「先生、よろしくお願いします。○○と申します」と挨拶を私にしてくれました。
私は「挨拶はよろしいが、そのつくり笑顔はやめなさい」と返します。大概の若者はそこで一瞬凍りつくのです。
会社で義務化された笑顔の挨拶をしたのに何故注意を受けるのか? 合点がいかないと言う様子でまさにフリーズしてしまいました。
「君はその一見素晴らしい笑顔を家に戻りご両親にもそう接しているのですか?」
と言う問いに対して、「はい、そうしています」と答える者は皆無です。
企業側がそれを必要と見込み、社員に接客の手法を義務付けることはごく普通に行われていることです。今ではそれがスタンダードになりつつあります。
しかし何故それが必要なのかをきちんと教えることができる上司の数が足りません。そもそもパチンコをしにきているお客さんに笑顔は必要なのか、と言う問いかけから始めるべきです。
会社の規定では笑顔での挨拶は既に決まっている事項ですが、笑顔が何故必要なのかを考えさせないと、また伝えないとその行動に含まれる意義が半減してしまいます。
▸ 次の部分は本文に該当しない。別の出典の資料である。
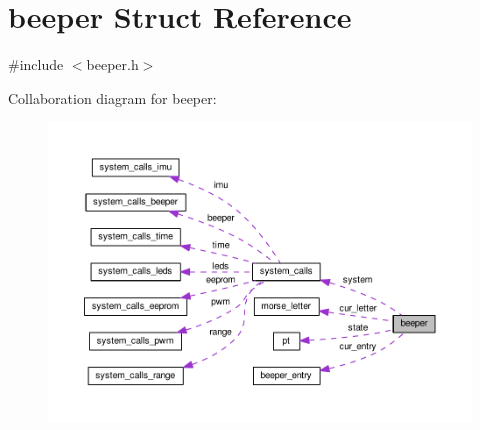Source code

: \hypertarget{structbeeper}{\section{beeper Struct Reference}
\label{structbeeper}
}


{\ttfamily \#include $<$beeper.\+h$>$}



Collaboration diagram for beeper\+:
\nopagebreak
\begin{figure}[H]
\begin{center}
\leavevmode
\includegraphics[width=350pt]{structbeeper__coll__graph}
\end{center}
\end{figure}
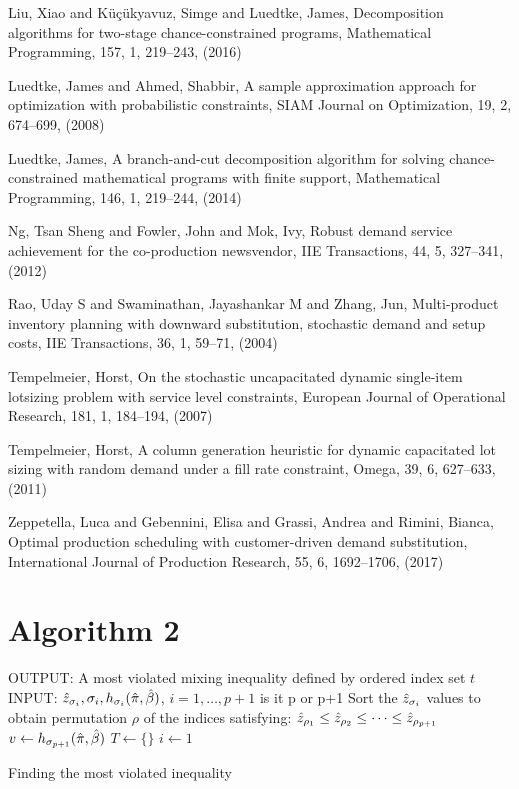 \documentclass[10pt]{article}
\newcommand{\ti}{t} %
\newcommand{\cred}{\color{red!65!black}}
\begin{document}
\begin{thebibliography}{99}
Liu, Xiao and K{\"u}{\c{c}}{\"u}kyavuz, Simge and Luedtke, James, 
Decomposition algorithms for two-stage chance-constrained programs, Mathematical Programming, 157,
  1, 219--243, (2016)
 

Luedtke, James and Ahmed, Shabbir, A sample approximation approach for optimization with probabilistic constraints, 
SIAM Journal on Optimization, 19,
2, 674--699, (2008)


  Luedtke, James, A branch-and-cut decomposition algorithm for solving chance-constrained mathematical programs with finite support,
  Mathematical Programming, 146, 1, 219--244,
 (2014)

Ng, Tsan Sheng and Fowler, John and Mok, Ivy, Robust demand service achievement for the co-production newsvendor, IIE Transactions,
  44,
  5,
 327--341,
  (2012)
  
 Rao, Uday S and Swaminathan, Jayashankar M and Zhang, Jun,
 Multi-product inventory planning with downward substitution, stochastic demand and setup costs,
 IIE Transactions, 36, 1, 59--71, (2004)
 
Tempelmeier, Horst, On the stochastic uncapacitated dynamic single-item lotsizing problem with service level constraints, European Journal of Operational Research, 181, 1, 184--194, (2007)
 

Tempelmeier, Horst, A column generation heuristic for dynamic capacitated lot sizing with random demand under a fill rate constraint, Omega, 39, 6, 627--633, (2011)
 

Zeppetella, Luca and Gebennini, Elisa and Grassi, Andrea and Rimini, Bianca, Optimal production scheduling with customer-driven demand substitution, International Journal of Production Research, 55, 6, 1692--1706, (2017)
 



\end{thebibliography}

\appendix


\section{Algorithm 2} \label{APP1}


\begin{algorithm}[H]
\label{alg:mostviolated}
\SetAlgoLined
{OUTPUT: A most violated mixing inequality defined by ordered index set $\ti$ } \;
INPUT: $\hat{z}_{\sigma_i}, \sigma_i, h_{\sigma_i}(\hat{\pi},\hat{\beta})$, $i=1,\ldots,p+1$  {\cred is it p or p+1}\;
Sort the $\hat{z}_{\sigma_i}$ values to obtain permutation $\rho$ of the indices satisfying:
$\hat{z}_{\rho_1} \leq \hat{z}_{\rho_2} \leq \cdots \leq \hat{z}_{\rho_{p+1}} $ \;
$v \gets h_{\sigma_{p+1}}(\hat{\pi},\hat{\beta})$\;
$T \gets \{ \}$\;
$ i \gets 1$\;
\caption{Finding the most violated inequality}
\end{algorithm}
\end{document}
私の授業は「本音の授業」だと口癖のように言い伝えます。
だから綺麗事はやめてほしい。釘が好きか? 仕事は楽しいか? 会社はどうか? 取り止めのない質問への答えはまさに綺麗事のオンパレードから始まります。それは充分に想定していますから、「それが本音ですか」と意地悪な問いかけを続けるのです。
本音であるはずがありません。みんなきちんとした社会人を気取って仕事をしているわけですから、常識を覆すような答えを言ってはいけないと自然に思っています。まずそこに問題があるのです。
企業がこのように上辺だけの躾をして社員が何も考えずにそれを順守する。それが顧客にとって有益であれば何も問題はないのですが、さほどでもない場合根本的に見直さなければなりません。何せその教育には莫大な時間とお金、つまり会社の資源を注ぎ込んでいるわけですから、増収増益を果たすと言う観点からすれば大問題だと捉えるべきでしょう。
では何故笑顔が良いのか、です。
それは店で取り扱う商品を顧客に使っていただく際、または購入していただく際に仏頂面より笑顔の方が単純に良いからだと私は解釈します。
ケーキ屋さんの販売員さんもパチンコホールの店員さんも同じです。「ものをつくる人」と「ものを買う人」をつなぐ役目を担う「ものを売る人」。だから皆さんの存在が、笑顔が必要なのです、と「ものをつくる人」がその意味を伝えず笑顔というやり方だけを押し付けるのはナンセンスです。
最後に「一生懸命良いものを作ったから皆さんも一生懸命売ってください。よろしくお願いします」と伝えれば尚のことよろしいのではないでしょうか。